A personal account of Battery B during their serivce in Europe. Contains many personal accounts including a story about each soldier of the battery. Many great sketches that have names printed to identify the caricature.
"Red Guidon; 328 FA"
published in 1920
128 pages with photos of Officers and 2-page fold-out photos of each Battery. Roster of every member with rank and home town. Includes a chronology of events that occurred during their training and overseas service. Most sketches are buildings in France but includes a few sketches of soldier's life; drill, delousing, washing clothes, A few pages have a group of photos from training and from France that are arranged as a scrap book; but the images are very small.
FIELD ARTILLERY BATTALION
RE-ACTIVATION AND ORGANIZATION FOR WWII
This brief history of 328th FA Battalion is from the official files of the 328th FA that was included in the collection of documents obtained from National Archives. It describes the formation and training at Camp Shelby, Mississippi.
Camp Shelby, Mississippi
Upon reorganization and reactivation of the 85th Infantry Division as a Triangular Division, the 328th Field Artillery became a Battalion. In World War 1, the 328th Field Artillery was a Regiment (75 MM) and part of the 160th Field Artillery Brigade. The 328th Field Artillery Regiment in World War I saw action with the l67th Field Artillery Brigade, which was a part of the 92nd Division.
Reactivation of the 85th
Division with the 328th Field Artillery Battalion as one of the three
(105 MM How) battalions of the Division Artillery, was accomplished
on May 15, 1942. The officer cadre consisted of Lt. Col. Rex E.

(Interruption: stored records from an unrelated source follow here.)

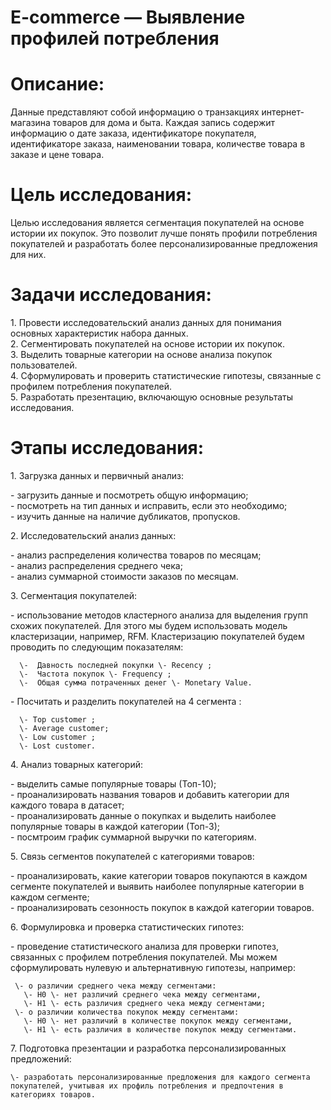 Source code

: # E-commerce — Выявление профилей потребления

# Описание:  
Данные представляют собой информацию о транзакциях интернет-магазина товаров для дома и быта. Каждая запись содержит информацию о дате заказа, идентификаторе покупателя, идентификаторе заказа, наименовании товара, количестве товара в заказе и цене товара.

# Цель исследования:

Целью исследования является сегментация покупателей на основе истории их покупок. Это позволит лучше понять профили потребления покупателей и разработать более персонализированные предложения для них.

# Задачи исследования:  
1\. Провести исследовательский анализ данных для понимания основных характеристик набора данных.  
2\. Сегментировать покупателей на основе истории их покупок.  
3\. Выделить товарные категории на основе анализа покупок пользователей.  
4\. Сформулировать и проверить статистические гипотезы, связанные с профилем потребления покупателей.  
5\. Разработать презентацию, включающую основные результаты исследования.

# Этапы исследования:

1\. Загрузка данных и первичный анализ:

   \- загрузить данные и посмотреть общую информацию;  
   \- посмотреть на тип данных и исправить, если это необходимо;  
   \- изучить данные на наличие дубликатов, пропусков.  
     
     
2\. Исследовательский анализ данных: 

   \- анализ распределения количества товаров по месяцам;  
   \- анализ распределения среднего чека;  
   \- анализ суммарной стоимости заказов по месяцам.  
     
     
3\. Сегментация покупателей:   
     
   \- использование методов кластерного анализа для выделения групп схожих покупателей. Для этого мы будем использовать модель кластеризации, например, RFM. Кластеризацию покупателей будем проводить по следующим показателям:  
     
     
        
      \-  Давность последней покупки \- Recency ;  
      \-  Частота покупок \- Frequency ;  
      \-  Общая сумма потраченных денег \- Monetary Value.  
        
   \- Посчитать и разделить покупателей на 4 сегмента :  
     
      \- Top customer ;  
      \- Average customer;  
      \- Low customer ;  
      \- Lost customer.  
     
     
4\. Анализ товарных категорий: 

   \- выделить самые популярные товары (Топ-10);  
   \- проанализировать названия товаров и добавить категории для каждого товара в датасет;  
   \- проанализировать данные о покупках и выделить наиболее популярные товары в каждой категории (Топ-3);  
   \- посмтроим график суммарной выручки по категориям.  
     
     
5\. Связь сегментов покупателей с категориями товаров: 

   \- проанализировать, какие категории товаров покупаются в каждом сегменте покупателей и выявить наиболее популярные категории в каждом сегменте;  
   \- проанализировать сезонность покупок в каждой категории товаров.  
     
     
6\. Формулировка и проверка статистических гипотез:

   \- проведение статистического анализа для проверки гипотез, связанных с профилем потребления покупателей. Мы можем сформулировать нулевую и альтернативную гипотезы, например:  
     
     \- о различии среднего чека между сегментами:  
       \- H0 \- нет различий среднего чека между сегментами,  
       \- H1 \- есть различия среднего чека между сегментами;  
     \- о различии количества покупок между сегментами:  
       \- H0 \- нет различий в количестве покупок между сегментами,  
       \- H1 \- есть различия в количестве покупок между сегментами.

7\. Подготовка презентации и разработка персонализированных предложений:

    \- разработать персонализированные предложения для каждого сегмента покупателей, учитывая их профиль потребления и предпочтения в категориях товаров.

Battalion Commander, Major William A. Harris, Executive Officer, and
following officers as Battery Commanders:
1st Lieutenant Charles L. Badger, Headquarters Battery
Captain James S. McAnulty, "A" Battery
Captain Wilson Sifford, "B" Battery
1st Lieutenant George P. Biggs, "C" Battery
Captain Henry F. Bacon, Service Battery
An addition complement of officers for the Division Artillery reached Camp Shelby on April 25, 1942. The next day, April 26, 1942, the 328th Field Artillery Battalion received 20 of these officers who were immediately assigned to the various duties of a Field Artillery Battalion. Training for the enlisted Cadre had begun on April 15, 1942 and Officers Classes started on April 27, 1942. Intensive training both day and night was conducted for both Officers and Enlisted Men to prepare them for the task of shaping the raw recruits into Artillerymen. May 15, 1942 was the official date of the activation of the 85th Infantry Division and the 328th Field Artillery Battalion. The same date, saw the arrival of the first recruits. The new soldiers were assigned in irregular sized groups to the 328th Field Artillery Battalion from that date (May 15, 1942) to June 1, 1942.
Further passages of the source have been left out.